Would you write out the listing verbatim and skip every picture in it?

##### Task input

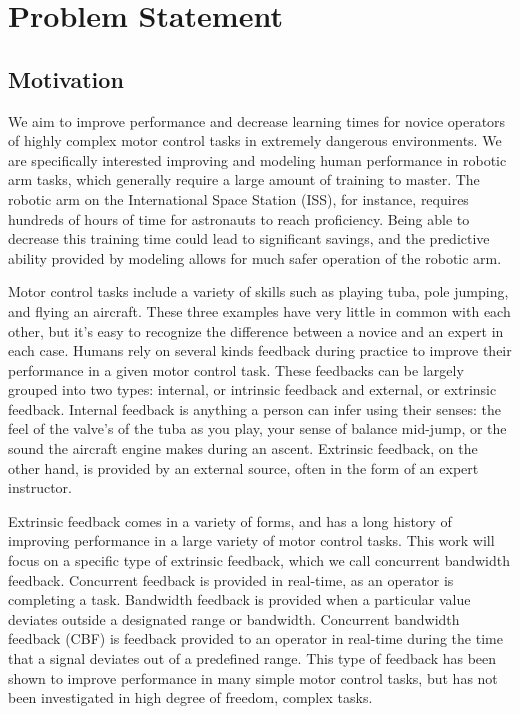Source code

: \documentclass[float=false, crop=false]{standalone}
\begin{document}
\section{Problem Statement}
\subsection{Motivation}
We aim to improve performance and decrease learning times for novice operators of highly complex motor control tasks in extremely dangerous environments.
We are specifically interested improving and modeling human performance in robotic arm tasks, which generally require a large amount of training to master.
The robotic arm on the International Space Station (ISS), for instance, requires hundreds of hours of time for astronauts to reach proficiency.
Being able to decrease this training time could lead to significant savings, and the predictive ability provided by modeling allows for much safer operation of the robotic arm.

Motor control tasks include a variety of skills such as playing tuba, pole jumping, and flying an aircraft.
These three examples have very little in common with each other, but it’s easy to recognize the difference between a novice and an expert in each case.
Humans rely on several kinds feedback during practice to improve their performance in a given motor control task.
These feedbacks can be largely grouped into two types: internal, or intrinsic feedback and external, or extrinsic feedback.
Internal feedback is anything a person can infer using their senses: the feel of the valve’s of the tuba as you play, your sense of balance mid-jump, or the sound the aircraft engine makes during an ascent.
Extrinsic feedback, on the other hand, is provided by an external source, often in the form of an expert instructor.

Extrinsic feedback comes in a variety of forms, and has a long history of improving performance in a large variety of motor control tasks.
This work will focus on a specific type of extrinsic feedback, which we call concurrent bandwidth feedback.
Concurrent feedback is provided in real-time, as an operator is completing a task.
Bandwidth feedback is provided when a particular value deviates outside a designated range or bandwidth.
Concurrent bandwidth feedback (CBF) is feedback provided to an operator in real-time during the time that a signal deviates out of a predefined range.
This type of feedback has been shown to improve performance in many simple motor control tasks, but has not been investigated in high degree of freedom, complex tasks.
\end{document}
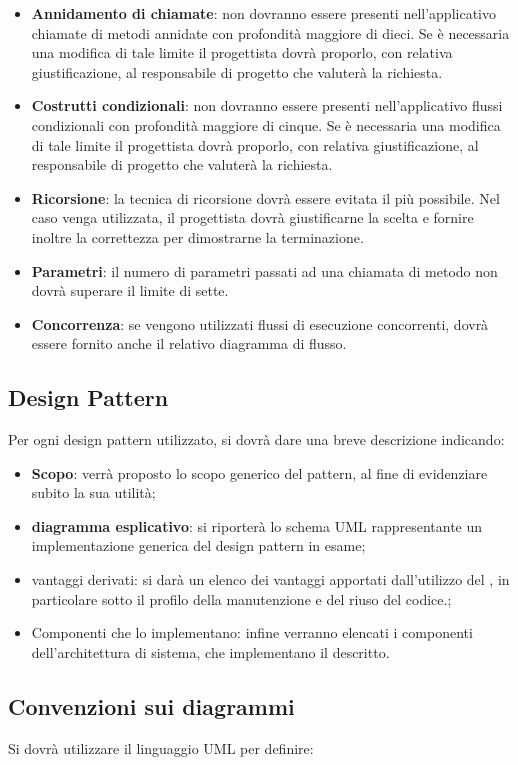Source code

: {\begin{itemize}
\item \textbf{Annidamento di chiamate}: non dovranno essere presenti nell'applicativo chiamate di metodi annidate con profondità maggiore di dieci. Se è necessaria una modifica di tale limite il progettista dovrà proporlo, con relativa giustificazione, al responsabile di progetto che valuterà la richiesta.
\item \textbf{Costrutti condizionali}: non dovranno essere presenti nell'applicativo flussi condizionali con profondità maggiore di cinque. Se è necessaria una modifica di tale limite il progettista dovrà proporlo, con relativa giustificazione, al responsabile di progetto che valuterà la richiesta.
\item \textbf{Ricorsione}: la tecnica di ricorsione dovrà essere evitata il più possibile. Nel caso venga utilizzata, il progettista dovrà giustificarne la scelta e fornire inoltre la correttezza per dimostrarne la terminazione.
\item \textbf{Parametri}: il numero di parametri passati ad una chiamata di metodo non dovrà superare il limite di sette.
\item \textbf{Concorrenza}: se vengono utilizzati flussi di esecuzione concorrenti, dovrà essere fornito anche il relativo diagramma di flusso.
\end{itemize}

\subsection{Design Pattern}
\label{sec:design_patterns}
Per ogni design pattern utilizzato, si dovrà dare una breve descrizione indicando:
\begin{itemize}
\item \textbf{Scopo}: verrà proposto lo scopo generico del pattern, al fine di evidenziare subito la sua utilità;
\item \textbf{diagramma esplicativo}: si riporterà lo schema UML rappresentante un implementazione generica del design pattern in esame;
\item vantaggi derivati: si darà un elenco dei vantaggi apportati dall'utilizzo del , in particolare sotto il profilo della manutenzione e del riuso del codice.;
\item Componenti che lo implementano: infine verranno elencati i componenti dell'architettura di sistema, che implementano il  descritto.
\end{itemize}

\subsection{Convenzioni sui diagrammi}
Si dovrà utilizzare il linguaggio UML per definire:
\begin{itemize}


\end{itemize}}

##########

→ Response area
Source code

: \documentclass[float=false, crop=false]{standalone}
\begin{document}
\section{Problem Statement}
\subsection{Motivation}
We aim to improve performance and decrease learning times for novice operators of highly complex motor control tasks in extremely dangerous environments.
We are specifically interested improving and modeling human performance in robotic arm tasks, which generally require a large amount of training to master.
The robotic arm on the International Space Station (ISS), for instance, requires hundreds of hours of time for astronauts to reach proficiency.
Being able to decrease this training time could lead to significant savings, and the predictive ability provided by modeling allows for much safer operation of the robotic arm.

Motor control tasks include a variety of skills such as playing tuba, pole jumping, and flying an aircraft.
These three examples have very little in common with each other, but it’s easy to recognize the difference between a novice and an expert in each case.
Humans rely on several kinds feedback during practice to improve their performance in a given motor control task.
These feedbacks can be largely grouped into two types: internal, or intrinsic feedback and external, or extrinsic feedback.
Internal feedback is anything a person can infer using their senses: the feel of the valve’s of the tuba as you play, your sense of balance mid-jump, or the sound the aircraft engine makes during an ascent.
Extrinsic feedback, on the other hand, is provided by an external source, often in the form of an expert instructor.

Extrinsic feedback comes in a variety of forms, and has a long history of improving performance in a large variety of motor control tasks.
This work will focus on a specific type of extrinsic feedback, which we call concurrent bandwidth feedback.
Concurrent feedback is provided in real-time, as an operator is completing a task.
Bandwidth feedback is provided when a particular value deviates outside a designated range or bandwidth.
Concurrent bandwidth feedback (CBF) is feedback provided to an operator in real-time during the time that a signal deviates out of a predefined range.
This type of feedback has been shown to improve performance in many simple motor control tasks, but has not been investigated in high degree of freedom, complex tasks.
\end{document}
Source code

: {\begin{itemize}
\item \textbf{Annidamento di chiamate}: non dovranno essere presenti nell'applicativo chiamate di metodi annidate con profondità maggiore di dieci. Se è necessaria una modifica di tale limite il progettista dovrà proporlo, con relativa giustificazione, al responsabile di progetto che valuterà la richiesta.
\item \textbf{Costrutti condizionali}: non dovranno essere presenti nell'applicativo flussi condizionali con profondità maggiore di cinque. Se è necessaria una modifica di tale limite il progettista dovrà proporlo, con relativa giustificazione, al responsabile di progetto che valuterà la richiesta.
\item \textbf{Ricorsione}: la tecnica di ricorsione dovrà essere evitata il più possibile. Nel caso venga utilizzata, il progettista dovrà giustificarne la scelta e fornire inoltre la correttezza per dimostrarne la terminazione.
\item \textbf{Parametri}: il numero di parametri passati ad una chiamata di metodo non dovrà superare il limite di sette.
\item \textbf{Concorrenza}: se vengono utilizzati flussi di esecuzione concorrenti, dovrà essere fornito anche il relativo diagramma di flusso.
\end{itemize}

\subsection{Design Pattern}
\label{sec:design_patterns}
Per ogni design pattern utilizzato, si dovrà dare una breve descrizione indicando:
\begin{itemize}
\item \textbf{Scopo}: verrà proposto lo scopo generico del pattern, al fine di evidenziare subito la sua utilità;
\item \textbf{diagramma esplicativo}: si riporterà lo schema UML rappresentante un implementazione generica del design pattern in esame;
\item vantaggi derivati: si darà un elenco dei vantaggi apportati dall'utilizzo del , in particolare sotto il profilo della manutenzione e del riuso del codice.;
\item Componenti che lo implementano: infine verranno elencati i componenti dell'architettura di sistema, che implementano il  descritto.
\end{itemize}

\subsection{Convenzioni sui diagrammi}
Si dovrà utilizzare il linguaggio UML per definire:
\begin{itemize}


\end{itemize}}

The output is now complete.